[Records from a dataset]
--------
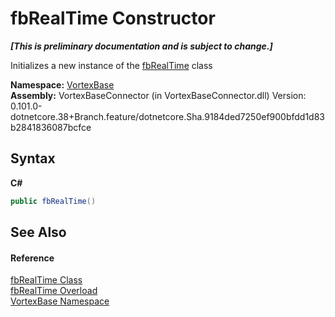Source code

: # fbRealTime Constructor 
 _**\[This is preliminary documentation and is subject to change.\]**_

Initializes a new instance of the <a href="T_VortexBase_fbRealTime.md">fbRealTime</a> class

**Namespace:**&nbsp;<a href="N_VortexBase.md">VortexBase</a><br />**Assembly:**&nbsp;VortexBaseConnector (in VortexBaseConnector.dll) Version: 0.101.0-dotnetcore.38+Branch.feature/dotnetcore.Sha.9184ded7250ef900bfdd1d83b2841836087bcfce

## Syntax

**C#**<br />
``` C#
public fbRealTime()
```


## See Also


#### Reference
<a href="T_VortexBase_fbRealTime.md">fbRealTime Class</a><br /><a href="Overload_VortexBase_fbRealTime__ctor.md">fbRealTime Overload</a><br /><a href="N_VortexBase.md">VortexBase Namespace</a><br />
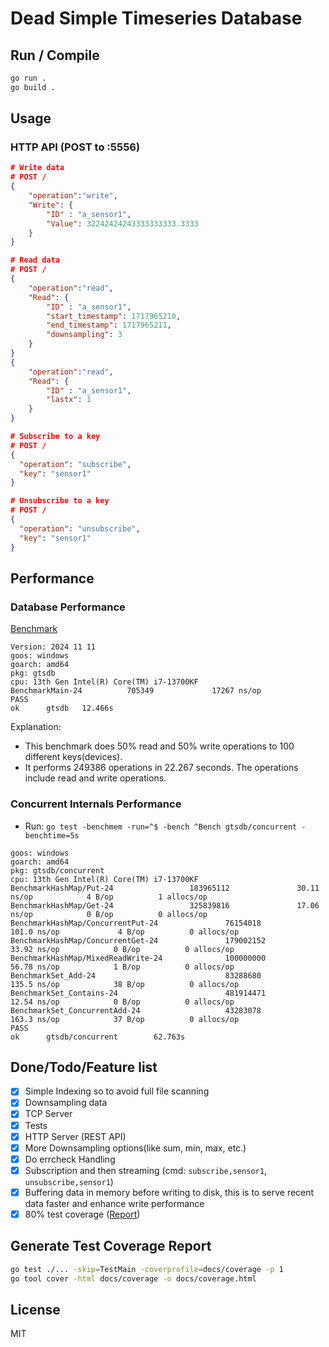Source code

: # Dead Simple Timeseries Database

## Run / Compile

```bash
go run .
go build .
```

## Usage

### HTTP API (POST to :5556)

```json
# Write data
# POST /
{
    "operation":"write",
    "Write": {
        "ID" : "a_sensor1",
        "Value": 32242424243333333333.3333
    }
}

# Read data
# POST /
{
    "operation":"read",
    "Read": {
        "ID" : "a_sensor1",
        "start_timestamp": 1717965210,
        "end_timestamp": 1717965211,
        "downsampling": 3
    }
}
{
    "operation":"read",
    "Read": {
        "ID" : "a_sensor1",
        "lastx": 1
    }
}

# Subscribe to a key
# POST /
{
  "operation": "subscribe",
  "key": "sensor1"
}

# Unsubscribe to a key
# POST /
{
  "operation": "unsubscribe",
  "key": "sensor1"
}
```

## Performance

### Database Performance

[Benchmark](https://github.com/abbychau/gtsdb/blob/main/main_test.go#L65)

```
Version: 2024 11 11
goos: windows
goarch: amd64
pkg: gtsdb
cpu: 13th Gen Intel(R) Core(TM) i7-13700KF
BenchmarkMain-24          705349             17267 ns/op
PASS
ok      gtsdb   12.466s
```


Explanation:
- This benchmark does 50% read and 50% write operations to 100 different keys(devices).
- It performs 249386 operations in 22.267 seconds. The operations include read and write operations.


### Concurrent Internals Performance

- Run: `go test -benchmem -run=^$ -bench ^Bench gtsdb/concurrent -benchtime=5s`

```
goos: windows
goarch: amd64
pkg: gtsdb/concurrent
cpu: 13th Gen Intel(R) Core(TM) i7-13700KF
BenchmarkHashMap/Put-24                 183965112               30.11 ns/op            4 B/op          1 allocs/op
BenchmarkHashMap/Get-24                 325839816               17.06 ns/op            0 B/op          0 allocs/op
BenchmarkHashMap/ConcurrentPut-24               76154018               101.0 ns/op             4 B/op          0 allocs/op
BenchmarkHashMap/ConcurrentGet-24               179002152               33.92 ns/op            0 B/op          0 allocs/op
BenchmarkHashMap/MixedReadWrite-24              100000000               56.78 ns/op            1 B/op          0 allocs/op
BenchmarkSet_Add-24                             83288680               135.5 ns/op            38 B/op          0 allocs/op
BenchmarkSet_Contains-24                        481914471               12.54 ns/op            0 B/op          0 allocs/op
BenchmarkSet_ConcurrentAdd-24                   43283078               163.3 ns/op            37 B/op          0 allocs/op
PASS
ok      gtsdb/concurrent        62.763s
```



## Done/Todo/Feature list

- [x] Simple Indexing so to avoid full file scanning
- [x] Downsampling data
- [x] TCP Server
- [x] Tests
- [x] HTTP Server (REST API)
- [x] More Downsampling options(like sum, min, max, etc.)
- [x] Do errcheck Handling
- [x] Subscription and then streaming (cmd: `subscribe,sensor1`, `unsubscribe,sensor1`)
- [x] Buffering data in memory before writing to disk, this is to serve recent data faster and enhance write performance
- [x] 80% test coverage ([Report](./docs/coverage.html))

## Generate Test Coverage Report

```bash
go test ./... -skip=TestMain -coverprofile=docs/coverage -p 1
go tool cover -html docs/coverage -o docs/coverage.html

```

## License

MIT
--------
■ Work request:
Filter the entries and keep only the lines holding "Database".

■ Task response:
: # Dead Simple Timeseries Database
### Database Performance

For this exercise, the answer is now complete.